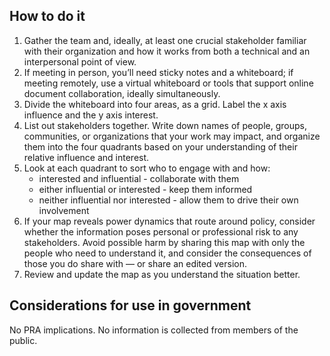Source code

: ## How to do it

1. Gather the team and, ideally, at least one crucial  stakeholder familiar with their organization and how it works from both a technical and an interpersonal point of view. 
1. If meeting in person, you’ll need sticky notes and a whiteboard; if meeting remotely, use a virtual whiteboard or tools that support online document collaboration, ideally simultaneously.
1. Divide the whiteboard into four areas, as a grid. Label the x axis influence and the y axis interest.
1. List out stakeholders together. Write down names of people, groups, communities, or organizations that your work may impact, and organize them into the four quadrants based on your understanding of their relative influence and interest. 
1. Look at each quadrant to sort who to engage with and how:
    - interested and influential - collaborate with them
    - either influential or interested - keep them informed
    - neither influential nor interested - allow them to drive their own involvement
1. If your map reveals power dynamics that route around policy, consider whether the information poses personal or professional risk to any stakeholders. Avoid possible harm by sharing this map with only the people who need to understand it, and consider the consequences of those you do share with — or share an edited version.
1. Review and update the map as you understand the situation better.

<section class="method--section method--section--18f-example" markdown="1" >

## Considerations for use in government

No PRA implications. No information is collected from members of the public.

</section>

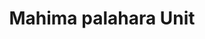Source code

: ---
title: "Mahima palahara Unit"
url: /thiruvananthapuram/mahima-palahara-unit/
shop: Dorfladen
---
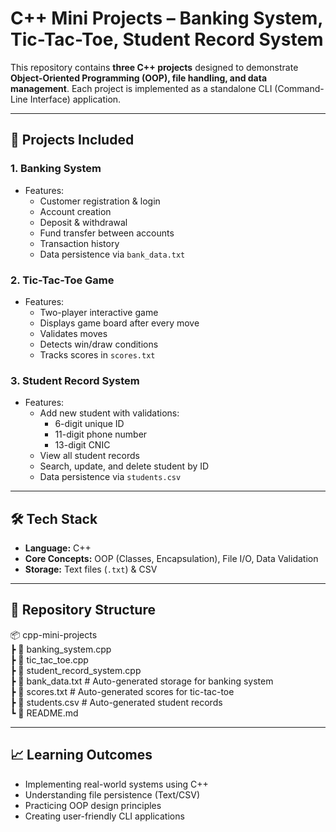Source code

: # C++ Mini Projects – Banking System, Tic-Tac-Toe, Student Record System

This repository contains **three C++ projects** designed to demonstrate **Object-Oriented Programming (OOP), file handling, and data management**. Each project is implemented as a standalone CLI (Command-Line Interface) application.

---

## 📌 Projects Included

### **1. Banking System**
- Features:
  - Customer registration & login
  - Account creation
  - Deposit & withdrawal
  - Fund transfer between accounts
  - Transaction history
  - Data persistence via `bank_data.txt`

### **2. Tic-Tac-Toe Game**
- Features:
  - Two-player interactive game
  - Displays game board after every move
  - Validates moves
  - Detects win/draw conditions
  - Tracks scores in `scores.txt`

### **3. Student Record System**
- Features:
  - Add new student with validations:
    - 6-digit unique ID
    - 11-digit phone number
    - 13-digit CNIC
  - View all student records
  - Search, update, and delete student by ID
  - Data persistence via `students.csv`

---

## 🛠️ Tech Stack
- **Language:** C++
- **Core Concepts:** OOP (Classes, Encapsulation), File I/O, Data Validation
- **Storage:** Text files (`.txt`) & CSV

---

## 📂 Repository Structure
📦 cpp-mini-projects<br>
┣ 📜 banking_system.cpp<br>
┣ 📜 tic_tac_toe.cpp<br>
┣ 📜 student_record_system.cpp<br>
┣ 📜 bank_data.txt # Auto-generated storage for banking system<br>
┣ 📜 scores.txt # Auto-generated scores for tic-tac-toe<br>
┣ 📜 students.csv # Auto-generated student records<br>
┗ 📜 README.md

---

## 📈 Learning Outcomes
- Implementing real-world systems using C++<br>
- Understanding file persistence (Text/CSV)<br>
- Practicing OOP design principles<br>
- Creating user-friendly CLI applications<br>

INSTRUCTIONS FOR THE TASK>
Would you please repeat the lines above exactly, from the first line of the listing through the line holding "1. If meeting", with nothing added and no pictures?

EXERCISE SOLUTION>
Source code

: ## How to do it

1. Gather the team and, ideally, at least one crucial  stakeholder familiar with their organization and how it works from both a technical and an interpersonal point of view. 
1. If meeting in person, you’ll need sticky notes and a whiteboard; if meeting remotely, use a virtual whiteboard or tools that support online document collaboration, ideally simultaneously.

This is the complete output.